German Chancellor Angela Merkel urges Vladimir Putin to protect gay rights
‘Torture is going on with electric shocks, beatings with cables,’ she told the BBC.
German Chancellor Angela Merkel on Tuesday said she had urged Russian President Vladimir Putin to ensure the protection of gay rights, particularly in Chechnya where dozens of people have allegedly been tortured and arrested in an anti-homosexual crackdown, BBC reported. Merkel discussed the matter with Putin at his summer residence in Sochi, during her first visit to the country since 2015.
“Torture is going on with electric shocks, beatings with cables. All the people arrested are homosexual men or perceived as being gay,” she told the BBC, adding that three deaths have been reported. A Chechen government spokesman, Alvi Karimov, however denied the allegations. “You cannot detain and repress people who simply do not exist in the republic,” he said.
In March, Russian LGBT Network’s Natalia Popleskaya had alleged that there was an organised campaign to detain homosexual men in Chechnya. She said those targeted by the campaign were being held at a detention centre.
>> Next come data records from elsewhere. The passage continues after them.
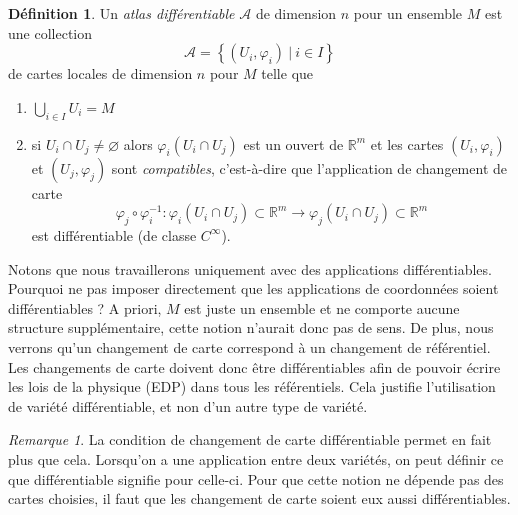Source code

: \documentclass[a4paper,11pt]{report}
\theoremstyle{definition}
\theoremstyle{plain}
\theoremstyle{definition}
\newtheorem{defn}{Définition}[chapter]
\theoremstyle{remark}
\newtheorem{rmk}{Remarque}[chapter]
\newcommand{\A}{\mathcal{A}}
\newcommand{\Rm}{\mathbb{R}^m}
\begin{document}
            \begin{defn}
                Un \textit{atlas différentiable} $\A$ de dimension $n$ pour un ensemble $M$ est une collection 
                \begin{equation}
                    \A = \left\{ (U_i,\varphi_i)~|~i\in I \right\}
                \end{equation}
                de cartes locales de dimension $n$ pour $M$ telle que
                \begin{enumerate}[label=\textit{(\roman*)}]
                    \item $\bigcup_{i\in I} U_i = M$
                    \item si $U_i\cap U_j \neq \varnothing$ alors $\varphi_i(U_i\cap U_j)$ est un ouvert de $\Rm$ et les cartes $(U_i,\varphi_i)$ et $(U_j,\varphi_j)$ sont \textit{compatibles}, c'est-à-dire que l'application de changement de carte
                        \begin{equation}
                            \varphi_j\circ\varphi_i^{-1}:\varphi_i(U_i\cap U_j)\subset\Rm\to\varphi_j(U_i\cap U_j)\subset\Rm
                        \end{equation}
                        est différentiable (de classe $C^\infty$).
                \end{enumerate}
            \end{defn}
            
            Notons que nous travaillerons uniquement avec des applications différentiables. Pourquoi ne pas imposer directement que les applications de coordonnées soient différentiables ? A priori, $M$ est juste un ensemble et ne comporte aucune structure supplémentaire, cette notion n'aurait donc pas de sens. De plus, nous verrons qu'un changement de carte correspond à un changement de référentiel. Les changements de carte doivent donc être différentiables afin de pouvoir écrire les lois de la physique (EDP) dans tous les référentiels. Cela justifie l'utilisation de variété différentiable, et non d'un autre type de variété.
            
            \begin{rmk}
                La condition de changement de carte différentiable permet en fait plus que cela. Lorsqu'on a une application entre deux variétés, on peut définir ce que différentiable signifie pour celle-ci. Pour que cette notion ne dépende pas des cartes choisies, il faut que les changement de carte soient eux aussi différentiables.
            \end{rmk}
            
\end{document}
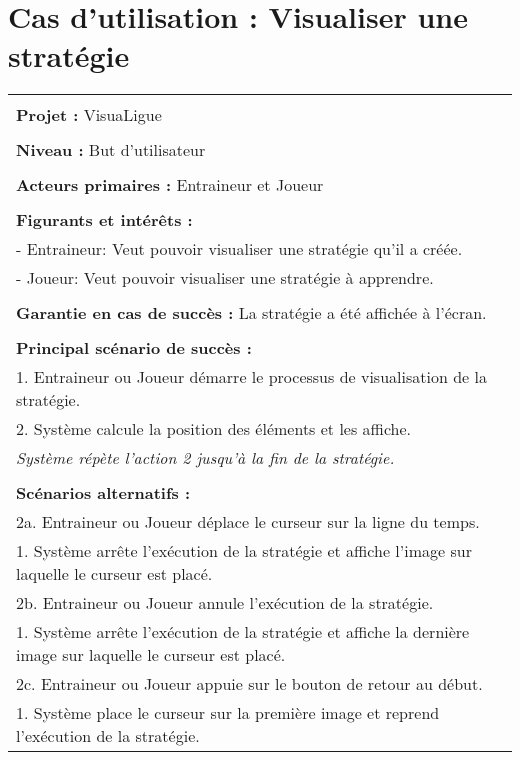 \section{Cas d'utilisation : Visualiser une stratégie}
\begin{longtable}{|p{16cm}|}
	\hline
	\\
	\textbf{Projet :} VisuaLigue\\
	\\
	\textbf{Niveau :} But d'utilisateur\\
	\\
	\textbf{Acteurs primaires :} Entraineur et Joueur\\
	\\
	\textbf{Figurants et intérêts :} \\
	- Entraineur: Veut pouvoir visualiser une stratégie qu'il a créée.\\
	- Joueur: Veut pouvoir visualiser une stratégie à apprendre.\\
	\\
	\textbf{Garantie en cas de succès :} La stratégie a été affichée à l'écran.\\
	\\
	\textbf{Principal scénario de succès :}\\
	1. Entraineur ou Joueur démarre le processus de visualisation de la stratégie.\\
	2. Système calcule la position des éléments et les affiche.\\
	\hspace{1cm} \em Système répète l'action 2 jusqu'à la fin de la stratégie.\\
	\\
	\textbf{Scénarios alternatifs :}\\
	2a. Entraineur ou Joueur déplace le curseur sur la ligne du temps.\\
	\hspace{1cm}1. Système arrête l'exécution de la stratégie et affiche l'image sur laquelle le curseur est placé.\\
	2b. Entraineur ou Joueur annule l'exécution de la stratégie.\\
	\hspace{1cm}1. Système arrête l'exécution de la stratégie et affiche la dernière image sur laquelle le curseur est placé.\\
	2c. Entraineur ou Joueur appuie sur le bouton de retour au début.\\
	\hspace{1cm}1. Système place le curseur sur la première image et reprend l'exécution de la stratégie.\\

\end{longtable}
Homophobia is prevalent in the troubled region that is ruled by Putin loyalist Ramzan Kadyrov.
In March, a Russian lawmaker had said that Disney musical Beauty and the Beast propagated homosexuality and, hence, should be banned in the country. In 2013, the country declared it illegal to educate minors about homosexuality. Even though homosexuality was decriminalised in Russia in 1993, the Bill passed in 2013 described homosexuality as “non-traditional sexual relations”.
Ties between Germany and Russia have suffered over Moscow’s annexation of Crimea in Ukraine and its role in Syria.